The currently available Counsyl physician-ordered ECS, called Family Prep Screen in the United States, identifies nearly 2.6 percent of couples at risk of having children with inherited conditions. This information allows couples who are planning to have children to make informed decisions.
“Our goal is to make innovative diagnostic services such as ECS accessible to our customers,” Valor said. “We are committed to enhancing healthcare through genetics-based screening that provides valuable information for use in healthcare planning, diagnosis and treatments, and to provide this information in a way that is tailored to each individual’s unique genetics.”
Counsyl has screened over 750,000 patients with genetic diseases and identified more than 8,000 couples in the U.S. that are at-risk of transmitting hereditary diseases to their children.
The American College of Obstetricians and Gynecologists’ (ACOG) new Committee Opinion now recognizes ECS as a valuable resource for carrier couples to do pre-pregnancy and prenatal screening.
Cystic fibrosis is a genetic disease that causes persistent lung infections and limits the ability to breathe over time. People with CF have inherited two copies of the defective Cystic Fibrosis Transmembrane Conductance Regulator (CFTR) gene — one copy from each parent. Both parents must have at least one copy of the defective gene for their child to inherit the disease.

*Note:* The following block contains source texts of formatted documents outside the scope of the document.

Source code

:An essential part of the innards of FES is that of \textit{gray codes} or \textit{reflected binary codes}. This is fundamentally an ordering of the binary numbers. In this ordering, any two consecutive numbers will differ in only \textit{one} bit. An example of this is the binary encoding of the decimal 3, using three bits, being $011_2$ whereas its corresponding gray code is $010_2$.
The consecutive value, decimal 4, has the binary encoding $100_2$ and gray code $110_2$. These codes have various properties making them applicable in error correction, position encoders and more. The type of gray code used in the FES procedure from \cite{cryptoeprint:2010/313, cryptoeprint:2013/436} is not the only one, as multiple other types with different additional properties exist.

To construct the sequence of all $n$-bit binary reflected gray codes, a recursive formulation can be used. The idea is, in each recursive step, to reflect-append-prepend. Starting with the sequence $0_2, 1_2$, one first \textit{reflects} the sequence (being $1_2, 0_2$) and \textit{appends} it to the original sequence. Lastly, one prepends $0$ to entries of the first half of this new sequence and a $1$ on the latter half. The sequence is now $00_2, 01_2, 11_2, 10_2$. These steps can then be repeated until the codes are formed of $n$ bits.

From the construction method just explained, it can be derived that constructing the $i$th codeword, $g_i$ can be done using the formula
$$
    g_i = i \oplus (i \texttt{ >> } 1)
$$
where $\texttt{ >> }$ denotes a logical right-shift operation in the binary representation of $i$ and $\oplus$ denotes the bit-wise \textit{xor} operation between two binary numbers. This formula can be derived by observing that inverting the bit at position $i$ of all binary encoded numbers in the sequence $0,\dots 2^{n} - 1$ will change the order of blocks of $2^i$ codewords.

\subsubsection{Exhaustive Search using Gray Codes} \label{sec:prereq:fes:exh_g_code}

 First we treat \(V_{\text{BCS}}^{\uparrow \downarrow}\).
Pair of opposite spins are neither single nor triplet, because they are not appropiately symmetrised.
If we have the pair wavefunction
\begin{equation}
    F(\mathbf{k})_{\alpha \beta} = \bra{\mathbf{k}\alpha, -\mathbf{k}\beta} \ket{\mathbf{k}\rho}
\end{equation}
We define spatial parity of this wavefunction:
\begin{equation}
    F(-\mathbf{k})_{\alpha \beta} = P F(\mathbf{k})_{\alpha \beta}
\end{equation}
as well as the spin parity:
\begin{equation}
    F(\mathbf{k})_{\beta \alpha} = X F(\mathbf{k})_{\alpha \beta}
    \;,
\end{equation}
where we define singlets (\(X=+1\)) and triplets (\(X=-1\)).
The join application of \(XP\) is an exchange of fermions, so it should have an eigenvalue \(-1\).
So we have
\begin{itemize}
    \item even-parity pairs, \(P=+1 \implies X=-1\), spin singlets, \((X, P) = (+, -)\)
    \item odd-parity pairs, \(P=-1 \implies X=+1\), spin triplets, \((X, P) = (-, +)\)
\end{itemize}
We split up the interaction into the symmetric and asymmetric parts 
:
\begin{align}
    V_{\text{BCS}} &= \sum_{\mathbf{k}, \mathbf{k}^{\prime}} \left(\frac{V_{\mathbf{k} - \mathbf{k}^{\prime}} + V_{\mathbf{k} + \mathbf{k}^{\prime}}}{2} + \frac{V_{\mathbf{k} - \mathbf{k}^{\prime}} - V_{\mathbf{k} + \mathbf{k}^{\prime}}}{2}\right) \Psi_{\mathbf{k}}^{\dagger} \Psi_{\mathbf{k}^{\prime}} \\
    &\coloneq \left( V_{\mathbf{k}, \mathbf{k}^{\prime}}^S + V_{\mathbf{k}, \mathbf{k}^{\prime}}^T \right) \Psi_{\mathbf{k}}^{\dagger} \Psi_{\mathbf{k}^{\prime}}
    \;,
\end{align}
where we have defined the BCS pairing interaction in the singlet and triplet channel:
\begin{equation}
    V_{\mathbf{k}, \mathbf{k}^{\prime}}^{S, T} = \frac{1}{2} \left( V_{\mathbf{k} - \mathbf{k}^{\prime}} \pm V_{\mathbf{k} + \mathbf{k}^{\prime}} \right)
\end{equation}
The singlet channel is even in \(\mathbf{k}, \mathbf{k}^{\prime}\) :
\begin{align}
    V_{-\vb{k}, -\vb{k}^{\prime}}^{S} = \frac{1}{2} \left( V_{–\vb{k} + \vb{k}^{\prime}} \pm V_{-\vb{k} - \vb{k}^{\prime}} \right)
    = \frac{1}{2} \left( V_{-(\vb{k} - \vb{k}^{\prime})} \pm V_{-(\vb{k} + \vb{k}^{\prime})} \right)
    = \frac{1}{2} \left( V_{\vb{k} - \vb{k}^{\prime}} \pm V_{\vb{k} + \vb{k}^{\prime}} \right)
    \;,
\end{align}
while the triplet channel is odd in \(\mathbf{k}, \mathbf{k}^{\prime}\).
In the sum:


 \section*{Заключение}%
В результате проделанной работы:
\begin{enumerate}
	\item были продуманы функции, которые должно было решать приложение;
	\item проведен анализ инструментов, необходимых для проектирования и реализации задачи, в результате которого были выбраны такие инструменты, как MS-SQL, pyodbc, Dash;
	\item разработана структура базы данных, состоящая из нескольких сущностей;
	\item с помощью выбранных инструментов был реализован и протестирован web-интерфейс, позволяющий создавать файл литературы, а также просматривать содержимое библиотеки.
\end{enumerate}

“When both parents are carriers of the same recessive genetic condition, such as cystic fibrosis or spinal muscular atrophy, they have a one in four chance of having an affected pregnancy. Offering Counsyl’s ECS product in Europe and Latin America will provide more people with important genetic information about serious conditions,” said Matthew Meyer, Counsyl’s senior vice president of corporate development.
“As a leading diagnostic laboratory service provider with a broad footprint and extensive medical experience, SYNLAB is an ideal international partner for Counsyl,” he added.